Postoperative infections remain one of the commonest surgical complications, with substantial healthcare burden and impact on patients’ experience. A large evidence base supports the plausibility of haemodynamic therapy interventions reducing the risk of infections. Surgical site infections are associated with reduced tissue perfusion and tissue oxygenation,1112 and our previous work found that this intervention can improve these factors, particularly when low dose inodilators are included in the haemodynamic algorithm.910 Inclusion of these agents is also justified owing to their beneficial modulation of the surgical inflammatory response that may be independent of haemodynamic effects.9 More widely, optimisation of cardiac output-guided stroke volume can maintain adequate gastrointestinal tract perfusion during surgery,32 helping to maintain barrier function and reduce bacterial translocation, another driver of systemic inflammation and infection.33 When taken with the previous evidence suggesting modifiability, reducing postoperative infections was therefore the most important beneficial outcome to seek.

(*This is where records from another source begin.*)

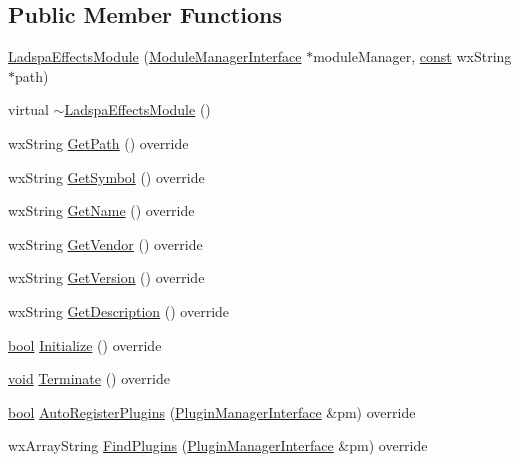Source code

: \subsection*{Public Member Functions}
\begin{DoxyCompactItemize}
\item 
\hyperlink{class_ladspa_effects_module_abfb931a8bd4483fb719d76d6729d0099}{Ladspa\+Effects\+Module} (\hyperlink{class_module_manager_interface}{Module\+Manager\+Interface} $\ast$module\+Manager, \hyperlink{getopt1_8c_a2c212835823e3c54a8ab6d95c652660e}{const} wx\+String $\ast$path)
\item 
virtual \hyperlink{class_ladspa_effects_module_a51deaf20292e4444a722bb36437f75b3}{$\sim$\+Ladspa\+Effects\+Module} ()
\item 
wx\+String \hyperlink{class_ladspa_effects_module_ac97038b34f6237e65f9416c9fa07e656}{Get\+Path} () override
\item 
wx\+String \hyperlink{class_ladspa_effects_module_ad15876ee38a6d4434951c86cfec78dc6}{Get\+Symbol} () override
\item 
wx\+String \hyperlink{class_ladspa_effects_module_afe847281b48ed240ba50fccc81f141af}{Get\+Name} () override
\item 
wx\+String \hyperlink{class_ladspa_effects_module_ab4355feb7513a391dd346e1e52b7fe51}{Get\+Vendor} () override
\item 
wx\+String \hyperlink{class_ladspa_effects_module_aff740ff07423307352d63905a52468e3}{Get\+Version} () override
\item 
wx\+String \hyperlink{class_ladspa_effects_module_afada0a3f9cc2aa2dbee80e18141872f1}{Get\+Description} () override
\item 
\hyperlink{mac_2config_2i386_2lib-src_2libsoxr_2soxr-config_8h_abb452686968e48b67397da5f97445f5b}{bool} \hyperlink{class_ladspa_effects_module_add0086a25da0d78f2a8accdccbce43ba}{Initialize} () override
\item 
\hyperlink{sound_8c_ae35f5844602719cf66324f4de2a658b3}{void} \hyperlink{class_ladspa_effects_module_acf34ea49ec0af081fcda4765b2823292}{Terminate} () override
\item 
\hyperlink{mac_2config_2i386_2lib-src_2libsoxr_2soxr-config_8h_abb452686968e48b67397da5f97445f5b}{bool} \hyperlink{class_ladspa_effects_module_af936d962de58bb588779bd6df4a85277}{Auto\+Register\+Plugins} (\hyperlink{class_plugin_manager_interface}{Plugin\+Manager\+Interface} \&pm) override
\item 
wx\+Array\+String \hyperlink{class_ladspa_effects_module_ac8acc889fd29fc0f993a3b1973cec708}{Find\+Plugins} (\hyperlink{class_plugin_manager_interface}{Plugin\+Manager\+Interface} \&pm) override

\end{DoxyCompactItemize}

Some differences in trial design and setting may explain why our findings contrast with those of existing studies. Most previous trials were smaller, single centre efficacy studies, whereas we studied a simplified haemodynamic intervention in a pragmatic real world clinical effectiveness trial. Infectious and other outcomes have been inconsistently defined in previous research, whereas we used standardised endpoints.21 Furthermore, much of the research in this area is decades old. In the intervening period, surgical techniques (eg, minimal access), perioperative care (eg, enhanced recovery protocols), baseline infection rates,4 and other outcomes have improved substantially. Despite using a similar intervention, such non-protocolised changes were seen from OPTIMISE (2014) to OPTIMISE II, with more laparoscopic surgery, less intravenous colloid use, and wider use of non-trial vasopressor or inotrope infusions in this trial. Both fluid composition and maintenance of perioperative blood pressure have been shown to affect postoperative outcomes.3435 It is possible that temporal changes in perioperative care have reduced the potential benefits of routinely applied cardiac output-guided haemodynamic approaches when studied in a broad international setting.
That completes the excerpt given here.